» Task goal
Count the lines holding the string "Compares" in the records, and give only the count.

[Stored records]
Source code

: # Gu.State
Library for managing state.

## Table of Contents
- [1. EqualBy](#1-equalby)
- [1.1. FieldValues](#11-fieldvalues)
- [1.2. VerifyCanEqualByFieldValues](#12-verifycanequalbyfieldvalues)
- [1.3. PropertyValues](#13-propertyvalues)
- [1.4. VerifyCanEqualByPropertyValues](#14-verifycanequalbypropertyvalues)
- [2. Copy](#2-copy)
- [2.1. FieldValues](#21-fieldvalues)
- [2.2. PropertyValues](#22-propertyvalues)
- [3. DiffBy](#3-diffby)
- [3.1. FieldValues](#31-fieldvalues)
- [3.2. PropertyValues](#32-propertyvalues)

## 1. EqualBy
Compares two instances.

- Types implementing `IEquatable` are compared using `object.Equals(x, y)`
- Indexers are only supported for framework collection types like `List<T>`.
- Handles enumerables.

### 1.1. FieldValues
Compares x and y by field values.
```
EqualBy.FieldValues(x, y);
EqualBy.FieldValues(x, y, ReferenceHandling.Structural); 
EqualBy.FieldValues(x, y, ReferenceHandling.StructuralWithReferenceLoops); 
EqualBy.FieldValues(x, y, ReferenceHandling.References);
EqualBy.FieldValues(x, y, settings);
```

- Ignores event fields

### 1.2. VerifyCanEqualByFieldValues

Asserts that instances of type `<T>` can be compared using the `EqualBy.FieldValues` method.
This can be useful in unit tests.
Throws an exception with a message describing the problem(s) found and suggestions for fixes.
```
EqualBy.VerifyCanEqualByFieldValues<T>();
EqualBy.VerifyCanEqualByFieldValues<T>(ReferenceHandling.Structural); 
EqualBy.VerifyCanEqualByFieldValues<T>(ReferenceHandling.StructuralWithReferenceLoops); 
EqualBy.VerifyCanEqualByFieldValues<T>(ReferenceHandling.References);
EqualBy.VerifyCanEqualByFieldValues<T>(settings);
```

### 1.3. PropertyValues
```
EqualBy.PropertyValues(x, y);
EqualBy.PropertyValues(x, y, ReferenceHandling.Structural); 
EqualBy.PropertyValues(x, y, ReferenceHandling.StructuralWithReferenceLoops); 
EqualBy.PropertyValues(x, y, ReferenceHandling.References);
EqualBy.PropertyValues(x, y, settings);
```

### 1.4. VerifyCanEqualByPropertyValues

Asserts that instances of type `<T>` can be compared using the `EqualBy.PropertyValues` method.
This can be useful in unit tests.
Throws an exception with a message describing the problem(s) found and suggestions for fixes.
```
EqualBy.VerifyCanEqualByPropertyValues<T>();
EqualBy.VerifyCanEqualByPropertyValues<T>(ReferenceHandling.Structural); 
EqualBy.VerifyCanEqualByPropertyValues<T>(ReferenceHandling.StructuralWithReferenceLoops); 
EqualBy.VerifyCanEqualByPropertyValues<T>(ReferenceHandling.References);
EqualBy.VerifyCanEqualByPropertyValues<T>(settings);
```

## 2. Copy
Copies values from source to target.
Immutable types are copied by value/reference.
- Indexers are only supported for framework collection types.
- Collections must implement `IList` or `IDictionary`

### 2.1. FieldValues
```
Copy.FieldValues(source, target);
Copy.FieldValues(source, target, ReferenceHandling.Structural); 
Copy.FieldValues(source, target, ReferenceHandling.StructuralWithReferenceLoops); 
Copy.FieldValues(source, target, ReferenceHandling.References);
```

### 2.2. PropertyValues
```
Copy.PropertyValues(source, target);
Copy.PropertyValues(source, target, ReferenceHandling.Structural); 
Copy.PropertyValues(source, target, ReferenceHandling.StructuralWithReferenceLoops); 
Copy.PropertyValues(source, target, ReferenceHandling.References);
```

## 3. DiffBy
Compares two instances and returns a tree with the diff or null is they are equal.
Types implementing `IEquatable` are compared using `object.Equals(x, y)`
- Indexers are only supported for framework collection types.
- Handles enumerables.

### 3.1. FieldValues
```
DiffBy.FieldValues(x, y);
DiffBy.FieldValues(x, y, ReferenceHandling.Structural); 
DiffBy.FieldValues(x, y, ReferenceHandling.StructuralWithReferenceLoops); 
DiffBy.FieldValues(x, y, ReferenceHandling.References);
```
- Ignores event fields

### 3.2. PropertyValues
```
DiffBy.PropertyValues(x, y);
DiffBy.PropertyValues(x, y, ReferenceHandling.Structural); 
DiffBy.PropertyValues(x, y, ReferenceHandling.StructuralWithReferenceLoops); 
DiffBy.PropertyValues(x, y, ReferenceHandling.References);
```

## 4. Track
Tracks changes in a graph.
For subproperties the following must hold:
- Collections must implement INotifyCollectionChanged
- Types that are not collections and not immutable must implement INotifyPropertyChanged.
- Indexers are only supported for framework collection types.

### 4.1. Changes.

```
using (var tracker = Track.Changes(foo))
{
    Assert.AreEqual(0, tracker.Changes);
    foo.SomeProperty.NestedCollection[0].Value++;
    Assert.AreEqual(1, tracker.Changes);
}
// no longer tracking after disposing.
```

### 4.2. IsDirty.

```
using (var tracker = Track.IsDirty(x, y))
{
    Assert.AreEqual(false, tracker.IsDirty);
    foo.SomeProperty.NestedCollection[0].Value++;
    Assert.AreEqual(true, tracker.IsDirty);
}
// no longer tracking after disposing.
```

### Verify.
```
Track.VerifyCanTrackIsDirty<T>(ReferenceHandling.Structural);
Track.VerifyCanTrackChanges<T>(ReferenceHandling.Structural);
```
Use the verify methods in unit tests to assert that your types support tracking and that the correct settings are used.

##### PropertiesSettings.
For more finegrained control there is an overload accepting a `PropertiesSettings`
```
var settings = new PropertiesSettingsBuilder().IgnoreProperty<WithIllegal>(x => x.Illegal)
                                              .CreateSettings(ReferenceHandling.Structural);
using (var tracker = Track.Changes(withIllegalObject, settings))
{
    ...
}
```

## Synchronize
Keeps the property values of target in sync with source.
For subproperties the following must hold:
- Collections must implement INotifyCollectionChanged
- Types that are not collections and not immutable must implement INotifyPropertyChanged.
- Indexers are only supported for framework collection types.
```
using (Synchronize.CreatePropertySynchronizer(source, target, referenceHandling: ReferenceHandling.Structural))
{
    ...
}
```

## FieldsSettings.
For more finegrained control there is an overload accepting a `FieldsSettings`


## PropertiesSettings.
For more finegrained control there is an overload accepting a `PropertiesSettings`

» Task output
3